▸ **What you will do**:
Below are records to be transcribed exactly; any pictures should be left out.

▸ **Extracted entries**:
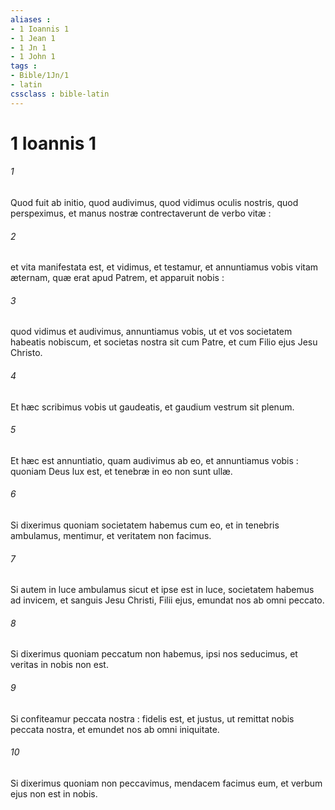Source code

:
 ```yaml
---
aliases : 
- 1 Ioannis 1
- 1 Jean 1
- 1 Jn 1
- 1 John 1
tags : 
- Bible/1Jn/1
- latin
cssclass : bible-latin
---
```


# 1 Ioannis 1

###### 1
Quod fuit ab initio, quod audivimus, quod vidimus oculis nostris, quod perspeximus, et manus nostræ contrectaverunt de verbo vitæ :
###### 2
et vita manifestata est, et vidimus, et testamur, et annuntiamus vobis vitam æternam, quæ erat apud Patrem, et apparuit nobis :
###### 3
quod vidimus et audivimus, annuntiamus vobis, ut et vos societatem habeatis nobiscum, et societas nostra sit cum Patre, et cum Filio ejus Jesu Christo.
###### 4
Et hæc scribimus vobis ut gaudeatis, et gaudium vestrum sit plenum.
###### 5
Et hæc est annuntiatio, quam audivimus ab eo, et annuntiamus vobis : quoniam Deus lux est, et tenebræ in eo non sunt ullæ.
###### 6
Si dixerimus quoniam societatem habemus cum eo, et in tenebris ambulamus, mentimur, et veritatem non facimus.
###### 7
Si autem in luce ambulamus sicut et ipse est in luce, societatem habemus ad invicem, et sanguis Jesu Christi, Filii ejus, emundat nos ab omni peccato.
###### 8
Si dixerimus quoniam peccatum non habemus, ipsi nos seducimus, et veritas in nobis non est.
###### 9
Si confiteamur peccata nostra : fidelis est, et justus, ut remittat nobis peccata nostra, et emundet nos ab omni iniquitate.
###### 10
Si dixerimus quoniam non peccavimus, mendacem facimus eum, et verbum ejus non est in nobis.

▸ **Answer area**:
Source code

:
 ```yaml
---
aliases : 
- 1 Ioannis 1
- 1 Jean 1
- 1 Jn 1
- 1 John 1
tags : 
- Bible/1Jn/1
- latin
cssclass : bible-latin
---
```


# 1 Ioannis 1

###### 1
Quod fuit ab initio, quod audivimus, quod vidimus oculis nostris, quod perspeximus, et manus nostræ contrectaverunt de verbo vitæ :
###### 2
et vita manifestata est, et vidimus, et testamur, et annuntiamus vobis vitam æternam, quæ erat apud Patrem, et apparuit nobis :
###### 3
quod vidimus et audivimus, annuntiamus vobis, ut et vos societatem habeatis nobiscum, et societas nostra sit cum Patre, et cum Filio ejus Jesu Christo.
###### 4
Et hæc scribimus vobis ut gaudeatis, et gaudium vestrum sit plenum.
###### 5
Et hæc est annuntiatio, quam audivimus ab eo, et annuntiamus vobis : quoniam Deus lux est, et tenebræ in eo non sunt ullæ.
###### 6
Si dixerimus quoniam societatem habemus cum eo, et in tenebris ambulamus, mentimur, et veritatem non facimus.
###### 7
Si autem in luce ambulamus sicut et ipse est in luce, societatem habemus ad invicem, et sanguis Jesu Christi, Filii ejus, emundat nos ab omni peccato.
###### 8
Si dixerimus quoniam peccatum non habemus, ipsi nos seducimus, et veritas in nobis non est.
###### 9
Si confiteamur peccata nostra : fidelis est, et justus, ut remittat nobis peccata nostra, et emundet nos ab omni iniquitate.
###### 10
Si dixerimus quoniam non peccavimus, mendacem facimus eum, et verbum ejus non est in nobis.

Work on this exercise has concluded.